Alyssa George, a telemetry nurse, brought her one-year-old son in a wheelchair to the picket line. She watched fellow nurses cheer and passing cars honk as she rocked the stroller back and forth. Before giving birth to her son, George worked at Mount Sinai and then took a job in Montefiore to be closer to home.

“I knew every hospital would be the same,” she said. “There is a shortage of personnel everywhere. But I would rather walk to work than spend 40 minutes on the road to solve the same thing.

She often handles more patients than she should, handling six patients at a time. Patients often resent the fact that they are not given enough attention.

“It’s dangerous, but we’re doing everything we can to keep patients safe… They think we’re ignoring them. Some of them who are educated and have been in hospitals are getting it. But other people, they don’t care. They think we’re ignoring them, that we don’t care. But it’s not them.”
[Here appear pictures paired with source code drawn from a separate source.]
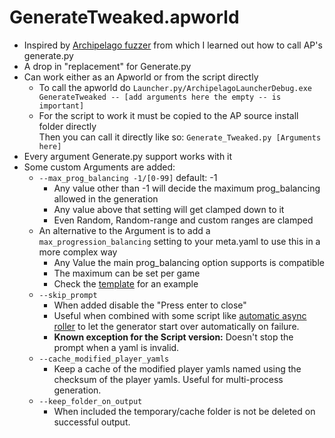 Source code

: # GenerateTweaked.apworld

- Inspired by [Archipelago fuzzer](https://github.com/Eijebong/Archipelago-fuzzer) from which I learned out how to call AP's generate.py
- A drop in "replacement" for Generate.py
- Can work either as an Apworld or from the script directly
  - To call the apworld do `Launcher.py/ArchipelagoLauncherDebug.exe GenerateTweaked -- [add arguments here the empty -- is important]`
  - For the script to work it must be copied to the AP source install folder directly  
    Then you can call it directly like so: `Generate_Tweaked.py [Arguments here]`
- Every argument Generate.py support works with it
- Some custom Arguments are added:
  - `--max_prog_balancing -1/[0-99]` default: -1
    - Any value other than -1 will decide the maximum prog_balancing allowed in the generation
    - Any value above that setting will get clamped down to it
    - Even Random, Random-range and custom ranges are clamped
  - An alternative to the Argument is to add a `max_progression_balancing` setting to your meta.yaml to use this in a more complex way
    - Any Value the main prog_balancing option supports is compatible
    - The maximum can be set per game
    - Check the [template](/meta.yaml) for an example
  - `--skip_prompt`
    - When added disable the "Press enter to close"
    - Useful when combined with some script like [automatic async roller](/async-roller-automate.bat) to let the generator start over automatically on failure.
    - **Known exception for the Script version:** Doesn't stop the prompt when a yaml is invalid.
  - `--cache_modified_player_yamls`
    - Keep a cache of the modified player yamls named using the checksum of the player yamls. Useful for multi-process generation.
  - `--keep_folder_on_output`
    - When included the temporary/cache folder is not be deleted on successful output.
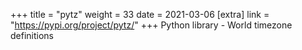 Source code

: +++
title = "pytz"
weight = 33
date = 2021-03-06
[extra]
link = "https://pypi.org/project/pytz/"
+++
Python library - World timezone definitions

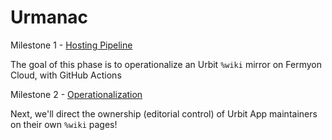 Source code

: # Urmanac

Milestone 1 - [Hosting Pipeline][hosting]

[hosting]: https://urbit.org/grants/urmanac-hosting#milestone-1---hosting-pipeline

The goal of this phase is to operationalize an Urbit `%wiki` mirror on Fermyon Cloud, with GitHub Actions

Milestone 2 - [Operationalization][operation]

Next, we'll direct the ownership (editorial control) of Urbit App maintainers on their own `%wiki` pages!

[operation]: https://urbit.org/grants/urmanac-hosting#milestone-2---operationalization
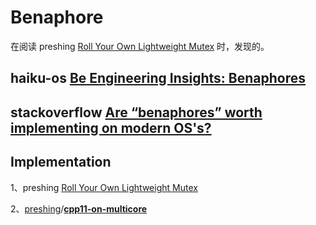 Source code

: # Benaphore

在阅读 preshing [Roll Your Own Lightweight Mutex](https://preshing.com/20120226/roll-your-own-lightweight-mutex/) 时，发现的。

## haiku-os [Be Engineering Insights: Benaphores](https://www.haiku-os.org/legacy-docs/benewsletter/Issue1-26.html#Engineering1-26)



## stackoverflow [Are “benaphores” worth implementing on modern OS's?](https://stackoverflow.com/questions/1635416/are-benaphores-worth-implementing-on-modern-oss)



## Implementation



1、preshing [Roll Your Own Lightweight Mutex](https://preshing.com/20120226/roll-your-own-lightweight-mutex/) 

2、[preshing](https://github.com/preshing)/**[cpp11-on-multicore](https://github.com/preshing/cpp11-on-multicore)** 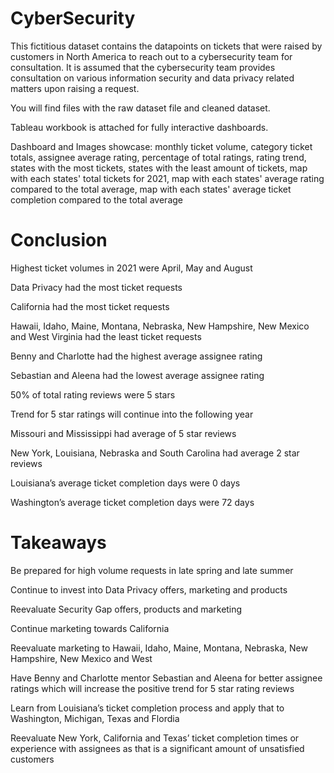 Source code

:# CyberSecurity

This fictitious dataset contains the datapoints on tickets that were raised by customers in North America to reach out to a cybersecurity team for consultation. It is assumed that the cybersecurity team provides consultation on various information security and data privacy related matters upon raising a request.

You will find files with the raw dataset file and cleaned dataset.

Tableau workbook is attached for fully interactive dashboards.

Dashboard and Images showcase: monthly ticket volume, 
                               category ticket totals,
                               assignee average rating,
                               percentage of total ratings,
                               rating trend,
                               states with the most tickets,
                               states with the least amount of tickets,
                               map with each states' total tickets for 2021,
                               map with each states' average rating compared to the total average,
                               map with each states' average ticket completion compared to the total average

# Conclusion
Highest ticket volumes in 2021 were April, May and August

Data Privacy had the most ticket requests

California had the most ticket requests

Hawaii, Idaho, Maine, Montana, Nebraska, New Hampshire, New Mexico and West Virginia had the least ticket requests

Benny and Charlotte had the highest average assignee rating 

Sebastian and Aleena had the lowest average assignee rating

50% of total rating reviews were 5 stars 

Trend for 5 star ratings will continue into the following year

Missouri and Mississippi had average of 5 star reviews

New York, Louisiana, Nebraska and South Carolina had average 2 star reviews

Louisiana’s average ticket completion days were 0 days

Washington’s average ticket completion days were 72 days

# Takeaways
Be prepared for high volume requests in late spring and late summer

Continue to invest into Data Privacy offers, marketing and products

Reevaluate Security Gap offers, products and marketing

Continue marketing towards California

Reevaluate marketing to Hawaii, Idaho, Maine, Montana, Nebraska, New Hampshire, New Mexico and West 

Have Benny and Charlotte mentor Sebastian and Aleena for better assignee ratings which will increase the positive trend for 5 star rating reviews

Learn from Louisiana’s ticket completion process and apply that to Washington, Michigan, Texas and Flordia

Reevaluate New York, California and Texas’ ticket completion times or experience with assignees as that is a significant amount of unsatisfied customers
A nurses' rally near the Montefiore Moses campus on Tuesday.

Tiny Lugo, a home health assistant, visited Montefiore to see her type 1 diabetic sister, who was facing kidney failure and was awaiting dialysis. Sister Lugo is having a hard time in the hospital now because there are fewer nurses caring for her.

“There are no nurses,” Lugo, 31, said. “A nurse comes every hour to check on patients, but that’s about it.”

Lugo said she sympathized with the striking nurses, but feared their strike would drag on until the end of the week.

“I understand why they are teaming up,” she said. But I had to come every day. I come every day to check on her.”

Castle Hill, Bronx, OG Y resident, stopped by a food truck outside of Montefiore Weiler after visiting his mother, who has the flu and pneumonia.

“Quiet,” he said. “My mom is on the seventh floor. Very quiet. Nicely. nurses [are] calm, cool and collected today. They are doing a good job at the moment.”

OG Yu.

He said many of the hospital beds had been empty since last week, when his mother was admitted to the hospital.

“Now it’s not so crowded. There aren’t many patients there, but the nurses there are doing a wonderful job, great job. The ones that are there are doing it.”

On Monday, 80-year-old Carol Green went to Mount Sinai for an appointment with a cardiologist. The strike was a little confusing for her – she had to make her way on her walkers through the crowds of picketing nurses, and the visit to the doctor took longer than usual.

“The doctor did everything that the nurses did… Usually there is a nurse there to weigh and stuff, but she herself had to do it. It wasn’t that hard, but I still missed those nurses.”

Green said she was in the hospital for a follow-up visit and expected everything to be back to normal by the next.

“I’m not upset, I just want them to do what they need to be treated the way they should.”